» **WHAT YOU ARE ASKED TO DO**
Here are some records; copy every line that holds the word "network".

» **SOURCE DATA**
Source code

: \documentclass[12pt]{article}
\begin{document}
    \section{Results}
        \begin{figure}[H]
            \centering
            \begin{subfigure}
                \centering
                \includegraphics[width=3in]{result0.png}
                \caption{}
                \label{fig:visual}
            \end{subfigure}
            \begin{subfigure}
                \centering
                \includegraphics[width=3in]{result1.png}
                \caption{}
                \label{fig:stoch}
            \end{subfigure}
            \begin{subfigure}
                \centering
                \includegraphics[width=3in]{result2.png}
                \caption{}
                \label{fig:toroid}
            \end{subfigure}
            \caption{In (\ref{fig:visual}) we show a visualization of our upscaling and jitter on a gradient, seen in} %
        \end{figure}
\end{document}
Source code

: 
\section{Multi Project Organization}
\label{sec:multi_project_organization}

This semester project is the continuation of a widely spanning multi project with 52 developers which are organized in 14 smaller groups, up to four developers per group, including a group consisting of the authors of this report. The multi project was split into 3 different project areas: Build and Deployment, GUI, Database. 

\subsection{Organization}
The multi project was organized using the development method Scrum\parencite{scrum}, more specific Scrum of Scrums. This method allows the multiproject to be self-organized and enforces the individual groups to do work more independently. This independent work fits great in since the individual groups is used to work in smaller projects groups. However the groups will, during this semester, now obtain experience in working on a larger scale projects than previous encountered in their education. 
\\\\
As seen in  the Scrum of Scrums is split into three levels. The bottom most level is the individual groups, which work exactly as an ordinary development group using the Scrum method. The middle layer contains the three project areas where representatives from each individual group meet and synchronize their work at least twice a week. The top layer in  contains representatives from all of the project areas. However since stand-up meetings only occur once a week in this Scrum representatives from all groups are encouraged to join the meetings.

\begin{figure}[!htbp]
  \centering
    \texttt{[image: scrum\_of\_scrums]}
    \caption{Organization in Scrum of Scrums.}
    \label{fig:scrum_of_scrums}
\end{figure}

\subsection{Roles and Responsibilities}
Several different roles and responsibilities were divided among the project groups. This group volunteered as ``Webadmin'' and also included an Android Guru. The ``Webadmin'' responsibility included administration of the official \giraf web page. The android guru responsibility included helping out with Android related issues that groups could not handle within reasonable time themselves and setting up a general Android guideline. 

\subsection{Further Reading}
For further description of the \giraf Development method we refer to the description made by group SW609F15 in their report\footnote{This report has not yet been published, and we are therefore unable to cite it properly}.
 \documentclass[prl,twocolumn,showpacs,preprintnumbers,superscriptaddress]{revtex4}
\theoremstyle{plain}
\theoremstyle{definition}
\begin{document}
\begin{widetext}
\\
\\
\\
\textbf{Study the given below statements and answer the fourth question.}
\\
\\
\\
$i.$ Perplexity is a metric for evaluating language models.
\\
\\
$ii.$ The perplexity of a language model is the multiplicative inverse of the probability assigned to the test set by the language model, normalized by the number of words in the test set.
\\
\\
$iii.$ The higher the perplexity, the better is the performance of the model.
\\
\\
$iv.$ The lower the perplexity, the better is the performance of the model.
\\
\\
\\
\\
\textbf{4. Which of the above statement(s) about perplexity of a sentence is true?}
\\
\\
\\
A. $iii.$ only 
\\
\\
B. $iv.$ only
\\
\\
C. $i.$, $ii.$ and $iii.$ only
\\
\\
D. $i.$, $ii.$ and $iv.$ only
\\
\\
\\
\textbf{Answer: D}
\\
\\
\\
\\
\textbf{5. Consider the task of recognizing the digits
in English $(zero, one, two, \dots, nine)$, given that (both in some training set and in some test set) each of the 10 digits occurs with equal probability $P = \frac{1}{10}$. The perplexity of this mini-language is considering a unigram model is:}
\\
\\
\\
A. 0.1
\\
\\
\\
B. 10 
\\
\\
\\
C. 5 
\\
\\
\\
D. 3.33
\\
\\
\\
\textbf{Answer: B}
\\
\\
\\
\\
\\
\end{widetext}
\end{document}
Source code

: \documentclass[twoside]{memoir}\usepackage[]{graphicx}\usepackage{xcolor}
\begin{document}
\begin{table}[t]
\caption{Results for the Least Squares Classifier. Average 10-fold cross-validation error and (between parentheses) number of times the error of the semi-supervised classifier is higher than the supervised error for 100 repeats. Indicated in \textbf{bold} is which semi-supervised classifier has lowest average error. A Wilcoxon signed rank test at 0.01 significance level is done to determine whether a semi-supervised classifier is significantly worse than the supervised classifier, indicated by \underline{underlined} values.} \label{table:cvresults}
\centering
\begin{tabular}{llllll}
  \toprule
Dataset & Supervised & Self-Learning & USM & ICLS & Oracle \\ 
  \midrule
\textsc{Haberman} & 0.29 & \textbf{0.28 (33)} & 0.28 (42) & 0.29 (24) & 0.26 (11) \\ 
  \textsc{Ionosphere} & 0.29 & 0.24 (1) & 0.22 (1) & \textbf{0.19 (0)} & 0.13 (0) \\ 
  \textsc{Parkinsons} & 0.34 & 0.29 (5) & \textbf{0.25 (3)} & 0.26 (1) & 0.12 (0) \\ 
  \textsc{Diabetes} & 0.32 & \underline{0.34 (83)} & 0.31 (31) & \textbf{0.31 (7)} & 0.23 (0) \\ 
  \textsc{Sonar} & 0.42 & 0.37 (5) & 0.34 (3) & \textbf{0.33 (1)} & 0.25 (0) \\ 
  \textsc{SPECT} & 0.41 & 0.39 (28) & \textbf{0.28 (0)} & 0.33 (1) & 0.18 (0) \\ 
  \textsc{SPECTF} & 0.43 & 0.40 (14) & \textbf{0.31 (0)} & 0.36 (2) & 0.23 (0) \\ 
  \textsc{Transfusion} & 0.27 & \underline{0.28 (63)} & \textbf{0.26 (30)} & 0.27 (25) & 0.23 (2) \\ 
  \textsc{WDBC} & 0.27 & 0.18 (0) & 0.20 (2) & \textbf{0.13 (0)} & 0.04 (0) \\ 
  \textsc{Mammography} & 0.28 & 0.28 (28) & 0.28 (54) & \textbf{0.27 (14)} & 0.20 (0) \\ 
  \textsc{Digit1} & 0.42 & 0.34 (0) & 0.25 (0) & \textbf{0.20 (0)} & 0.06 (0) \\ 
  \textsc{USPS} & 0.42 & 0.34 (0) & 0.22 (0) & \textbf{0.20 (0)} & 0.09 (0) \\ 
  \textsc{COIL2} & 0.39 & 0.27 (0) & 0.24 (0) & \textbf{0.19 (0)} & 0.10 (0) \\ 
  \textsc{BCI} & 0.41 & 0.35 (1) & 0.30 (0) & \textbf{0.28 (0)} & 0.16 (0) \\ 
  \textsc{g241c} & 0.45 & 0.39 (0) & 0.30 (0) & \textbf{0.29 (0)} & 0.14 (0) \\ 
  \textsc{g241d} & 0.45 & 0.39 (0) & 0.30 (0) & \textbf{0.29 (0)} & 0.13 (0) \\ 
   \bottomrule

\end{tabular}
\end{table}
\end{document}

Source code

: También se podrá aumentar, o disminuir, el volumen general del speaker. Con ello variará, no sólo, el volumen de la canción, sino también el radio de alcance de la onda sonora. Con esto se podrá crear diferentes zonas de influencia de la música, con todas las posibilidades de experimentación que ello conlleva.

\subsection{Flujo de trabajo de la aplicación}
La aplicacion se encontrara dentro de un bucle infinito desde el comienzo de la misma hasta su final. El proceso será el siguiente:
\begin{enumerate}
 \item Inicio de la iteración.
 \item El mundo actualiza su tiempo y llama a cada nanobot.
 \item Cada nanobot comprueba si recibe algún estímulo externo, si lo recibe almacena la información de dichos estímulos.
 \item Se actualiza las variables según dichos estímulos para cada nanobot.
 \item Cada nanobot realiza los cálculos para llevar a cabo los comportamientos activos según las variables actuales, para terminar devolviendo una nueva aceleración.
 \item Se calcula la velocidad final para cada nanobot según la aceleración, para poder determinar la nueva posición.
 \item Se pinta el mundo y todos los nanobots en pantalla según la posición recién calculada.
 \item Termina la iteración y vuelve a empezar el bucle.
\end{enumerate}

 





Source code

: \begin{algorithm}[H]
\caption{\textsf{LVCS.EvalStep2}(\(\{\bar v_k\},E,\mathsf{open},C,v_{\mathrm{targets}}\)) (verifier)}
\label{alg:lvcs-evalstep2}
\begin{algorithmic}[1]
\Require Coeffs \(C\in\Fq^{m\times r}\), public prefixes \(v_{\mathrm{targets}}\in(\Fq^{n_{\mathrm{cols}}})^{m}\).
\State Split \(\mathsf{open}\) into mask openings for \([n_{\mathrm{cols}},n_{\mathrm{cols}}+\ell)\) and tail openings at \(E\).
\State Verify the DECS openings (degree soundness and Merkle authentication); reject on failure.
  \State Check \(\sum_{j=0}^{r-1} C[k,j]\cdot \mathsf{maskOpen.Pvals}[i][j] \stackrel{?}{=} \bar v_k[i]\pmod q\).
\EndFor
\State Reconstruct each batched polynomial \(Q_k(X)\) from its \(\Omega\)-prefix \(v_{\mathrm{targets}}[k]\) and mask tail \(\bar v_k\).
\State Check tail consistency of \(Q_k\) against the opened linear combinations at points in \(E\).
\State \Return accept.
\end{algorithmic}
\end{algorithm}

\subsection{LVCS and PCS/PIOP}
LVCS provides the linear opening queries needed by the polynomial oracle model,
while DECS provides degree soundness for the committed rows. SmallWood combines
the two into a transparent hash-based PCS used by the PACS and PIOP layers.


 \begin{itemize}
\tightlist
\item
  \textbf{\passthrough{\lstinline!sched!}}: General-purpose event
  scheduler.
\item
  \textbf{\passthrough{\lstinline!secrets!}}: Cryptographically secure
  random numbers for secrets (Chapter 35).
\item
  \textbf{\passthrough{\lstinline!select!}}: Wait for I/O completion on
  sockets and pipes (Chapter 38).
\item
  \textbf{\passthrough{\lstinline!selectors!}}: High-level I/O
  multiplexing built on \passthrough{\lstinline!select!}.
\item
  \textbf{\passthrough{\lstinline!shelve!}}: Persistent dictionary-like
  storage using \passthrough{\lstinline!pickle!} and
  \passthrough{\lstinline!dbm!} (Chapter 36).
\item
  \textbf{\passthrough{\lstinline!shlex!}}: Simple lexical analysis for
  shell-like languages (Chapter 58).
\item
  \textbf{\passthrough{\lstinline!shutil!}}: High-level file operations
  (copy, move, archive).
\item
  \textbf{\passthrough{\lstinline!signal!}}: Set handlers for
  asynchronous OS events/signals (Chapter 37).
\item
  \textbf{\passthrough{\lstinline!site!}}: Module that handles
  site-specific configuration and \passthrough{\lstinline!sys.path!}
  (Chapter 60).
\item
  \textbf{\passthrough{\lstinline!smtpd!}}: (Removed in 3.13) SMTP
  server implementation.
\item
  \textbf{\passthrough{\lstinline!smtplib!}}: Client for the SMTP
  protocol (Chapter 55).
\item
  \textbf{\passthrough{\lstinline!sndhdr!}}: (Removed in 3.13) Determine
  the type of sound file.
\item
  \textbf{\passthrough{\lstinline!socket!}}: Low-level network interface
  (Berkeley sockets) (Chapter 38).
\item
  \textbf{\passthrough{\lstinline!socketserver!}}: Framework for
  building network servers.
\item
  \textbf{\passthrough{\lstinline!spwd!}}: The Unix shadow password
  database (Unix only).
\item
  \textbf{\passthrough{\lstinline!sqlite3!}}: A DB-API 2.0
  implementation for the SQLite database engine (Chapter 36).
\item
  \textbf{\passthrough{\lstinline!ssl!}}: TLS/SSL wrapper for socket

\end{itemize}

» **WRITTEN REPLY**
  \textbf{\passthrough{\lstinline!socket!}}: Low-level network interface
  building network servers.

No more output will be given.